[[ Stored data, beginning ]]
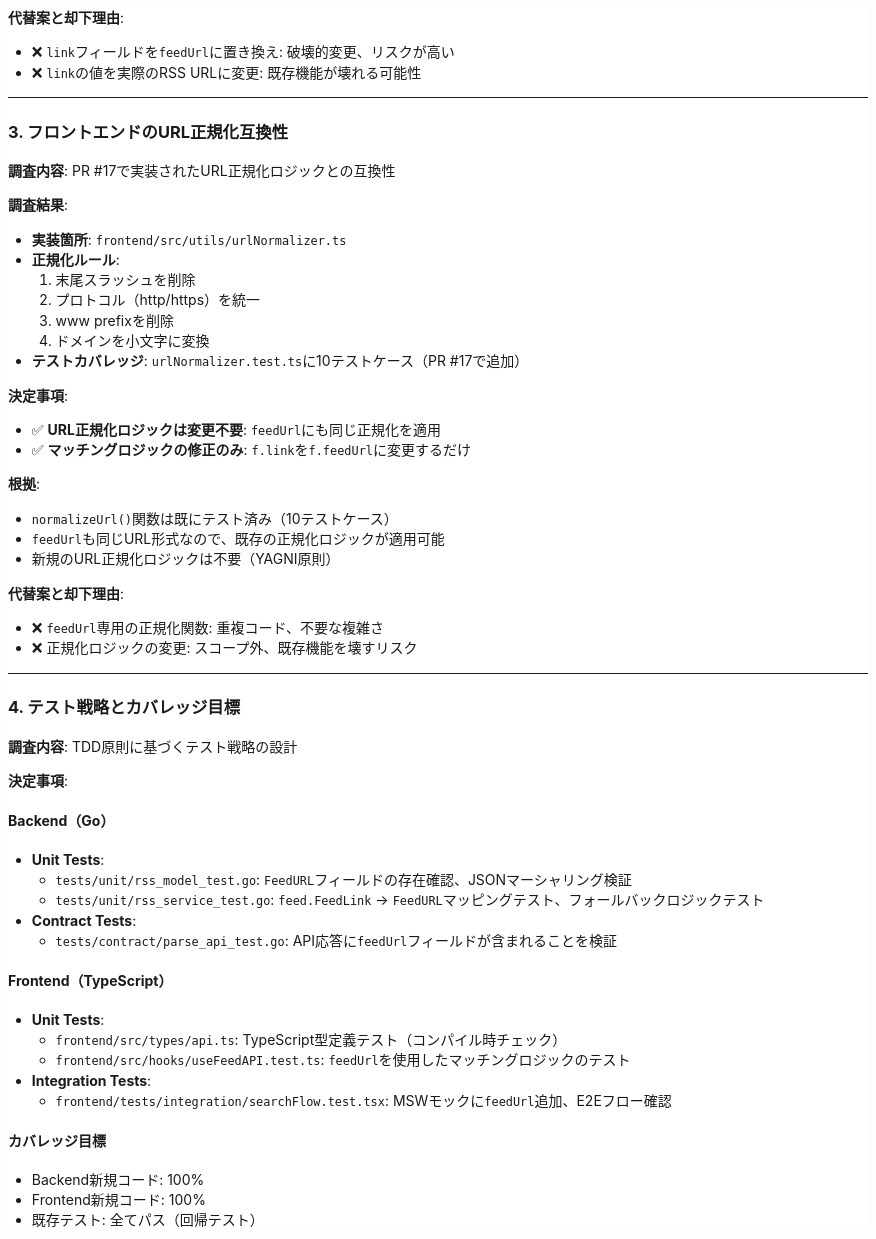**代替案と却下理由**:
- ❌ `link`フィールドを`feedUrl`に置き換え: 破壊的変更、リスクが高い
- ❌ `link`の値を実際のRSS URLに変更: 既存機能が壊れる可能性

---

### 3. フロントエンドのURL正規化互換性

**調査内容**: PR #17で実装されたURL正規化ロジックとの互換性

**調査結果**:
- **実装箇所**: `frontend/src/utils/urlNormalizer.ts`
- **正規化ルール**:
  1. 末尾スラッシュを削除
  2. プロトコル（http/https）を統一
  3. www prefixを削除
  4. ドメインを小文字に変換
- **テストカバレッジ**: `urlNormalizer.test.ts`に10テストケース（PR #17で追加）

**決定事項**:
- ✅ **URL正規化ロジックは変更不要**: `feedUrl`にも同じ正規化を適用
- ✅ **マッチングロジックの修正のみ**: `f.link`を`f.feedUrl`に変更するだけ

**根拠**:
- `normalizeUrl()`関数は既にテスト済み（10テストケース）
- `feedUrl`も同じURL形式なので、既存の正規化ロジックが適用可能
- 新規のURL正規化ロジックは不要（YAGNI原則）

**代替案と却下理由**:
- ❌ `feedUrl`専用の正規化関数: 重複コード、不要な複雑さ
- ❌ 正規化ロジックの変更: スコープ外、既存機能を壊すリスク

---

### 4. テスト戦略とカバレッジ目標

**調査内容**: TDD原則に基づくテスト戦略の設計

**決定事項**:

#### Backend（Go）
- **Unit Tests**:
  - `tests/unit/rss_model_test.go`: `FeedURL`フィールドの存在確認、JSONマーシャリング検証
  - `tests/unit/rss_service_test.go`: `feed.FeedLink` → `FeedURL`マッピングテスト、フォールバックロジックテスト
- **Contract Tests**:
  - `tests/contract/parse_api_test.go`: API応答に`feedUrl`フィールドが含まれることを検証

#### Frontend（TypeScript）
- **Unit Tests**:
  - `frontend/src/types/api.ts`: TypeScript型定義テスト（コンパイル時チェック）
  - `frontend/src/hooks/useFeedAPI.test.ts`: `feedUrl`を使用したマッチングロジックのテスト
- **Integration Tests**:
  - `frontend/tests/integration/searchFlow.test.tsx`: MSWモックに`feedUrl`追加、E2Eフロー確認

#### カバレッジ目標
- Backend新規コード: 100%
- Frontend新規コード: 100%
- 既存テスト: 全てパス（回帰テスト）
[[ Stored data, end ]]
◆ **Task prompt**: Every record above needs to be repeated exactly; pictures are to be left out.

◆ **Result of the exercise**:
**代替案と却下理由**:
- ❌ `link`フィールドを`feedUrl`に置き換え: 破壊的変更、リスクが高い
- ❌ `link`の値を実際のRSS URLに変更: 既存機能が壊れる可能性

---

### 3. フロントエンドのURL正規化互換性

**調査内容**: PR #17で実装されたURL正規化ロジックとの互換性

**調査結果**:
- **実装箇所**: `frontend/src/utils/urlNormalizer.ts`
- **正規化ルール**:
  1. 末尾スラッシュを削除
  2. プロトコル（http/https）を統一
  3. www prefixを削除
  4. ドメインを小文字に変換
- **テストカバレッジ**: `urlNormalizer.test.ts`に10テストケース（PR #17で追加）

**決定事項**:
- ✅ **URL正規化ロジックは変更不要**: `feedUrl`にも同じ正規化を適用
- ✅ **マッチングロジックの修正のみ**: `f.link`を`f.feedUrl`に変更するだけ

**根拠**:
- `normalizeUrl()`関数は既にテスト済み（10テストケース）
- `feedUrl`も同じURL形式なので、既存の正規化ロジックが適用可能
- 新規のURL正規化ロジックは不要（YAGNI原則）

**代替案と却下理由**:
- ❌ `feedUrl`専用の正規化関数: 重複コード、不要な複雑さ
- ❌ 正規化ロジックの変更: スコープ外、既存機能を壊すリスク

---

### 4. テスト戦略とカバレッジ目標

**調査内容**: TDD原則に基づくテスト戦略の設計

**決定事項**:

#### Backend（Go）
- **Unit Tests**:
  - `tests/unit/rss_model_test.go`: `FeedURL`フィールドの存在確認、JSONマーシャリング検証
  - `tests/unit/rss_service_test.go`: `feed.FeedLink` → `FeedURL`マッピングテスト、フォールバックロジックテスト
- **Contract Tests**:
  - `tests/contract/parse_api_test.go`: API応答に`feedUrl`フィールドが含まれることを検証

#### Frontend（TypeScript）
- **Unit Tests**:
  - `frontend/src/types/api.ts`: TypeScript型定義テスト（コンパイル時チェック）
  - `frontend/src/hooks/useFeedAPI.test.ts`: `feedUrl`を使用したマッチングロジックのテスト
- **Integration Tests**:
  - `frontend/tests/integration/searchFlow.test.tsx`: MSWモックに`feedUrl`追加、E2Eフロー確認

#### カバレッジ目標
- Backend新規コード: 100%
- Frontend新規コード: 100%
- 既存テスト: 全てパス（回帰テスト）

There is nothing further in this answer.